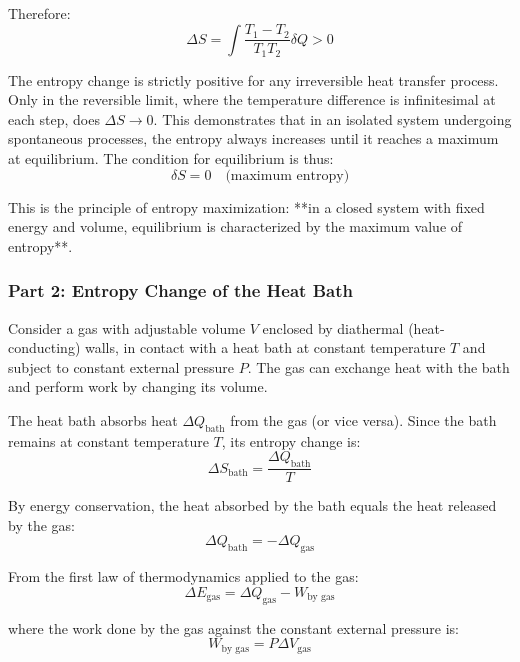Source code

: \documentclass[10pt,twocoloumn]{article}
\begin{document}
Therefore:
\begin{equation}\boxed{\Delta S = \int \frac{T_1 - T_2}{T_1 T_2} \delta Q > 0}\end{equation}

The entropy change is strictly positive for any irreversible heat transfer process. Only in the reversible limit, where the temperature difference is infinitesimal at each step, does $\Delta S \to 0$. This demonstrates that in an isolated system undergoing spontaneous processes, the entropy always increases until it reaches a maximum at equilibrium. The condition for equilibrium is thus:
\begin{equation}\delta S = 0 \quad \text{(maximum entropy)}\end{equation}

This is the principle of entropy maximization: **in a closed system with fixed energy and volume, equilibrium is characterized by the maximum value of entropy**.

\subsubsection*{Part 2: Entropy Change of the Heat Bath}

Consider a gas with adjustable volume $V$ enclosed by diathermal (heat-conducting) walls, in contact with a heat bath at constant temperature $T$ and subject to constant external pressure $P$. The gas can exchange heat with the bath and perform work by changing its volume.

The heat bath absorbs heat $\Delta Q_{\text{bath}}$ from the gas (or vice versa). Since the bath remains at constant temperature $T$, its entropy change is:
\begin{equation}\Delta S_{\text{bath}} = \frac{\Delta Q_{\text{bath}}}{T}\end{equation}

By energy conservation, the heat absorbed by the bath equals the heat released by the gas:
\begin{equation}\Delta Q_{\text{bath}} = -\Delta Q_{\text{gas}}\end{equation}

From the first law of thermodynamics applied to the gas:
\begin{equation}\Delta E_{\text{gas}} = \Delta Q_{\text{gas}} - W_{\text{by gas}}\end{equation}

where the work done by the gas against the constant external pressure is:
\begin{equation}W_{\text{by gas}} = P \Delta V_{\text{gas}}\end{equation}
\end{document}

####

● **What you should do**
From the entries, report each line that includes the word "equilibrium".

● **Answer to the exercise**
The entropy change is strictly positive for any irreversible heat transfer process. Only in the reversible limit, where the temperature difference is infinitesimal at each step, does $\Delta S \to 0$. This demonstrates that in an isolated system undergoing spontaneous processes, the entropy always increases until it reaches a maximum at equilibrium. The condition for equilibrium is thus:
This is the principle of entropy maximization: **in a closed system with fixed energy and volume, equilibrium is characterized by the maximum value of entropy**.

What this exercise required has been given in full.